Long gone are the days where each developer had dedicated build and test systems on-prem and the never ending tussles to acquire them. Virtualization allows resources to be better utilized while the advent of cloud computing has opened up a near infinite pool of compute resources available at demand and we are seeing a lot of companies embracing this new paradigm for the entire lifecycle of the project starting from development all the way to deployment.
While traditional on-prem hardware was managed by a dedicated IT staff, the cloud based model relies more on the developer to manage his own resources bringing us to the common pain point that is provisioning of VMs. The entire process of spinning up VMs, provisioning and configuring them involves major command line bullshitery and tends to be a monotonous and time wasting task, laden with scope for messing up. The process is made multiplicatively more tiring when having to spin up entire clusters for various Big-Data or distributed applications.
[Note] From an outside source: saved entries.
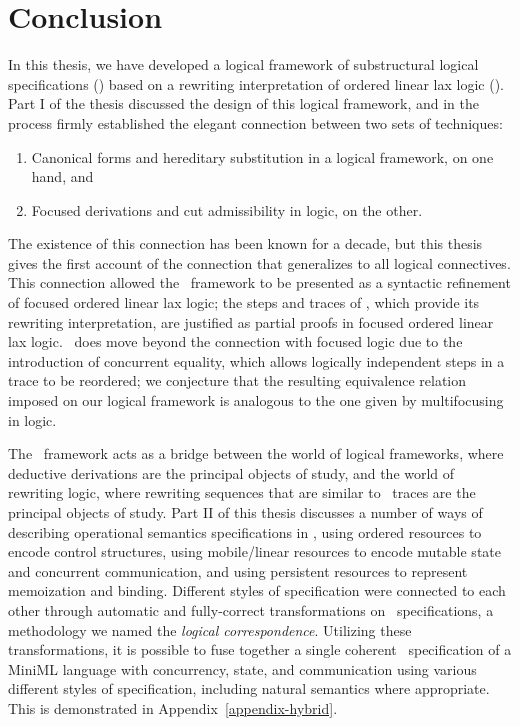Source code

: \chapter{Conclusion}
\label{chapter-conclusion}

In this thesis, we have developed a logical framework of substructural
logical specifications (\sls) based on a rewriting interpretation of
ordered linear lax logic (\ollll). Part I of the thesis discussed the
design of this logical framework, and in the process firmly
established the elegant connection between two sets of techniques:

\smallskip
\begin{enumerate}
\item Canonical forms and hereditary
substitution in a logical framework, on one hand, and 
\item Focused derivations and cut
admissibility in logic, on the other.
\end{enumerate}

\smallskip
\noindent 
The existence of this connection has been known for a decade, but this
thesis gives the first account of the connection that generalizes to
all logical connectives. This connection allowed the \sls~framework to
be presented as a syntactic refinement of focused ordered linear lax
logic; the steps and traces of \sls, which provide its rewriting
interpretation, are justified as partial proofs in focused ordered
linear lax logic. \sls~does move beyond the connection with focused
logic due to the introduction of concurrent equality, which allows
logically independent steps in a trace to be reordered; we conjecture
that the resulting equivalence relation imposed on our logical
framework is analogous to the one given by multifocusing in logic.

The \sls~framework acts as a bridge between the world of logical
frameworks, where deductive derivations are the principal objects of
study, and the world of rewriting logic, where rewriting sequences
that are similar to \sls~traces are the principal objects of
study. Part II of this thesis discusses a number of ways of describing
operational semantics specifications in \sls, using ordered resources
to encode control structures, using mobile/linear resources to encode
mutable state and concurrent communication, and using persistent
resources to represent memoization and binding. Different styles of
specification were connected to each other through automatic and
fully-correct transformations on \sls~specifications, a methodology we
named the {\it logical correspondence}. Utilizing these
transformations, it is possible to fuse together a single coherent
\sls~specification of a MiniML language with concurrency, state, and
communication using various different styles of specification,
including natural semantics where appropriate. This is demonstrated in
Appendix~\ref{appendix-hybrid}.


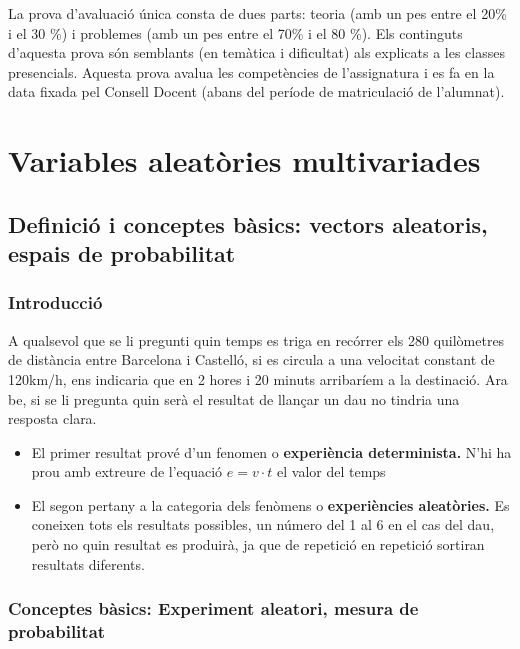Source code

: \documentclass[
  catalan,
]{article}
\providecommand{\tightlist}{%
  \setlength{\itemsep}{0pt}\setlength{\parskip}{0pt}}
\theoremstyle{definition}
\theoremstyle{definition}
\theoremstyle{definition}
\theoremstyle{definition}
\theoremstyle{remark}
\begin{document}
La prova d'avaluació única consta de dues parts: teoria (amb un pes entre el 20\% i el 30 \%) i problemes (amb un pes entre el 70\% i el 80 \%). Els continguts d'aquesta prova són semblants (en temàtica i dificultat) als explicats a les classes presencials. Aquesta prova avalua les competències de l'assignatura i es fa en la data fixada pel Consell Docent (abans del període de matriculació de l'alumnat).

\newpage

\section{Variables aleatòries multivariades}\label{variables-aleatuxf2ries-multivariades}

\subsection{Definició i conceptes bàsics: vectors aleatoris, espais de probabilitat}\label{definiciuxf3-i-conceptes-buxe0sics-vectors-aleatoris-espais-de-probabilitat}

\subsubsection{Introducció}\label{introducciuxf3}

A qualsevol que se li pregunti quin temps es triga en recórrer els 280 quilòmetres de distància entre Barcelona i Castelló, si es circula a una velocitat constant de 120km/h, ens indicaria que en 2 hores i 20 minuts arribaríem a la destinació. Ara be, si se li pregunta quin serà el resultat de llançar un dau no tindria una resposta clara.

\begin{itemize}
\tightlist
\item
  El primer resultat prové d'un fenomen o \textbf{experiència determinista.} N'hi ha prou amb extreure de l'equació \(e=v·t\) el valor del temps
\item
  El segon pertany a la categoria dels fenòmens o \textbf{experiències aleatòries.} Es coneixen tots els resultats possibles, un número del 1 al 6 en el cas del dau, però no quin resultat es produirà, ja que de repetició en repetició sortiran resultats diferents.
\end{itemize}

\subsubsection{Conceptes bàsics: Experiment aleatori, mesura de probabilitat}\label{conceptes-buxe0sics-experiment-aleatori-mesura-de-probabilitat}
\end{document}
Although DevOps practices have made this a lot more manageable in recent times, our approach takes this a step further providing an appliance like service for cloud provisioning through a Slack-bot. Such a solution while isolating the user from all the above mentioned issues, would also help in offloading the trivial tasks of finding the lowest pricing for the required resource, tracking utilization, potentially sharing already allocated resources with peers, etc. Not only would this afford the user greater ease of use (allowing him to procure resources from a smartphone, while driving to work) but also help the company save a load of cash by means of resource tracking and enabling ubiquitous access (think of that one user who forgot to shut down his cluster before a long vacation).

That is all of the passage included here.